Start of Information shown
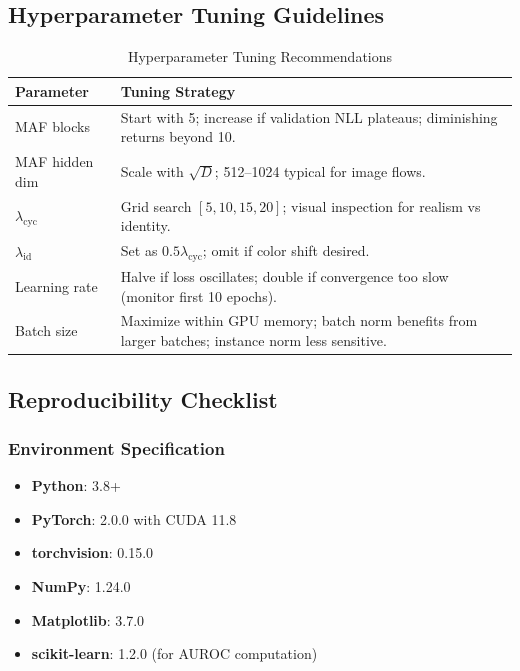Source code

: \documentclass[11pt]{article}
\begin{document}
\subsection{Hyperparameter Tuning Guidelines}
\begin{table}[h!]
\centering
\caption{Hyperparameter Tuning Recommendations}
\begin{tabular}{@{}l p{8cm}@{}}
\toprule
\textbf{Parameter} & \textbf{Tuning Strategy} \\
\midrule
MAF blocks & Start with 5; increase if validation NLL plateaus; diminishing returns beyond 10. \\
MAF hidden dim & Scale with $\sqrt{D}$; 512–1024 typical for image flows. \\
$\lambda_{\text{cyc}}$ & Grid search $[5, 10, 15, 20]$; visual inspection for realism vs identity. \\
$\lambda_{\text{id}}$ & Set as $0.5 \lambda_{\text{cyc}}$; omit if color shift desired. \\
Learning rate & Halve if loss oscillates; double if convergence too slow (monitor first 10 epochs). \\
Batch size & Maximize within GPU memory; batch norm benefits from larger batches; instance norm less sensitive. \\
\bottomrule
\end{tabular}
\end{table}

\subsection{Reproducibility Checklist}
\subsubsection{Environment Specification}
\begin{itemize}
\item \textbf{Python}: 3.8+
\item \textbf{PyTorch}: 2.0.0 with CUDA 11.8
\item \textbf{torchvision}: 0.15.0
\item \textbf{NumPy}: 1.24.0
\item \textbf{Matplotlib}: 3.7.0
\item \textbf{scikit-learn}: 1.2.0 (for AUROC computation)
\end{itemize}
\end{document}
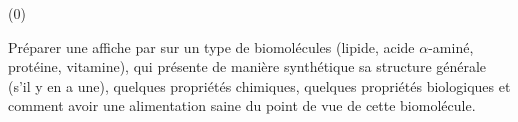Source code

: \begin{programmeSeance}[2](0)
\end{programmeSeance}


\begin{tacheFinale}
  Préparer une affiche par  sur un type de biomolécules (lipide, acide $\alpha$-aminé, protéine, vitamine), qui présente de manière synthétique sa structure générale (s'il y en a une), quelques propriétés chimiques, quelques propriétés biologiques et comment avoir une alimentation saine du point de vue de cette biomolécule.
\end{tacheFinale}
End of Information shown
Start of Information shown
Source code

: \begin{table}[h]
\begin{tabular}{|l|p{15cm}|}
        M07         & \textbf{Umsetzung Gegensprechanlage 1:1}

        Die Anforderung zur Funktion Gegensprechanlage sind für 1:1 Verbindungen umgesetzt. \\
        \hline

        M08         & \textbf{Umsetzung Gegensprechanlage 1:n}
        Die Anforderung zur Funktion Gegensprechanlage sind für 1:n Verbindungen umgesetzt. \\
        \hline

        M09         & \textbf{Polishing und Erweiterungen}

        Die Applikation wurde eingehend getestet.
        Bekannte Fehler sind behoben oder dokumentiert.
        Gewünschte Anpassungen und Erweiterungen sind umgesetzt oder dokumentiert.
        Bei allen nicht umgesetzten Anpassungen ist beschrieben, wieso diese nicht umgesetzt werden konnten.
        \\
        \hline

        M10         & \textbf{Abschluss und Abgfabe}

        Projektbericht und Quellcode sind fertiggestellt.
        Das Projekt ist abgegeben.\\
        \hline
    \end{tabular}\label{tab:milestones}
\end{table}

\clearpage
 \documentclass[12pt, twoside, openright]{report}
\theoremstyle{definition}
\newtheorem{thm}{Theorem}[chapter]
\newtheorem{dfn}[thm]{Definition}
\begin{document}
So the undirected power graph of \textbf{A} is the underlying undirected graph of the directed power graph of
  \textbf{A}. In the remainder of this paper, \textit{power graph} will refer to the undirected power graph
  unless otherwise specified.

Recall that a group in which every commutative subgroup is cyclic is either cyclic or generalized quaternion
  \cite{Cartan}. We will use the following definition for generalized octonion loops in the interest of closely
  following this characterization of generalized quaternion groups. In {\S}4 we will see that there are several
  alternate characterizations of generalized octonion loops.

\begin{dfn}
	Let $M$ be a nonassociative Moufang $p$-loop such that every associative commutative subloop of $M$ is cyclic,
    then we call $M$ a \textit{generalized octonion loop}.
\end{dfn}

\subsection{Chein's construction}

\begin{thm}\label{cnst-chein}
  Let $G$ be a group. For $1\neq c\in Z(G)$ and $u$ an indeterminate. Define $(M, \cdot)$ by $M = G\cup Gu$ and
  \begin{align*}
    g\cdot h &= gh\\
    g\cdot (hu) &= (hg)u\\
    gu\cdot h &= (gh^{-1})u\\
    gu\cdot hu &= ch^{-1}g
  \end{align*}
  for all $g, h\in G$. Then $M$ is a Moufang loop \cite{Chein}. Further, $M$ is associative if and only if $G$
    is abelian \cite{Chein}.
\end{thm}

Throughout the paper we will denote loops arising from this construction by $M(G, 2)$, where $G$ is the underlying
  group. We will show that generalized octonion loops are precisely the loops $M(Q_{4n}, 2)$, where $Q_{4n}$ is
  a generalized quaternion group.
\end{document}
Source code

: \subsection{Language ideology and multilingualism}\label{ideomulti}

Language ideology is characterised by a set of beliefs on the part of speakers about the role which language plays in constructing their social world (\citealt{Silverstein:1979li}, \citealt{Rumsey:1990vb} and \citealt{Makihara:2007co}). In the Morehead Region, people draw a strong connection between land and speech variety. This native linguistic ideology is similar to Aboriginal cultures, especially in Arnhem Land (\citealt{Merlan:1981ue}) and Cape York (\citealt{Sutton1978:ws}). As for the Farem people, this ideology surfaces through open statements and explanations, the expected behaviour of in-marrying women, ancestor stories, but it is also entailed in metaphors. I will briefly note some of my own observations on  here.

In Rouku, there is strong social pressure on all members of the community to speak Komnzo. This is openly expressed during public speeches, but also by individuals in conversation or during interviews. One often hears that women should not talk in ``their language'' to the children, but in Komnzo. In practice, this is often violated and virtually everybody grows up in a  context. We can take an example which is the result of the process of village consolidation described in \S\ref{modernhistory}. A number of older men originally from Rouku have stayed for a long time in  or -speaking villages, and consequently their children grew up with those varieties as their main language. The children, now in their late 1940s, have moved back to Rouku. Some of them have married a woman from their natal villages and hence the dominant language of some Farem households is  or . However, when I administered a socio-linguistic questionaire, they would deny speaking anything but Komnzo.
End of Information shown
> **Exercise aim**
For this task, write out exactly the lines of the entries above, starting at the line with "Recall that a" and ending at the line with "Throughout the paper", both included, and no others.

> **Result below**
Recall that a group in which every commutative subgroup is cyclic is either cyclic or generalized quaternion
  \cite{Cartan}. We will use the following definition for generalized octonion loops in the interest of closely
  following this characterization of generalized quaternion groups. In {\S}4 we will see that there are several
  alternate characterizations of generalized octonion loops.

\begin{dfn}
	Let $M$ be a nonassociative Moufang $p$-loop such that every associative commutative subloop of $M$ is cyclic,
    then we call $M$ a \textit{generalized octonion loop}.
\end{dfn}

\subsection{Chein's construction}

\begin{thm}\label{cnst-chein}
  Let $G$ be a group. For $1\neq c\in Z(G)$ and $u$ an indeterminate. Define $(M, \cdot)$ by $M = G\cup Gu$ and
  \begin{align*}
    g\cdot h &= gh\\
    g\cdot (hu) &= (hg)u\\
    gu\cdot h &= (gh^{-1})u\\
    gu\cdot hu &= ch^{-1}g
  \end{align*}
  for all $g, h\in G$. Then $M$ is a Moufang loop \cite{Chein}. Further, $M$ is associative if and only if $G$
    is abelian \cite{Chein}.
\end{thm}

Throughout the paper we will denote loops arising from this construction by $M(G, 2)$, where $G$ is the underlying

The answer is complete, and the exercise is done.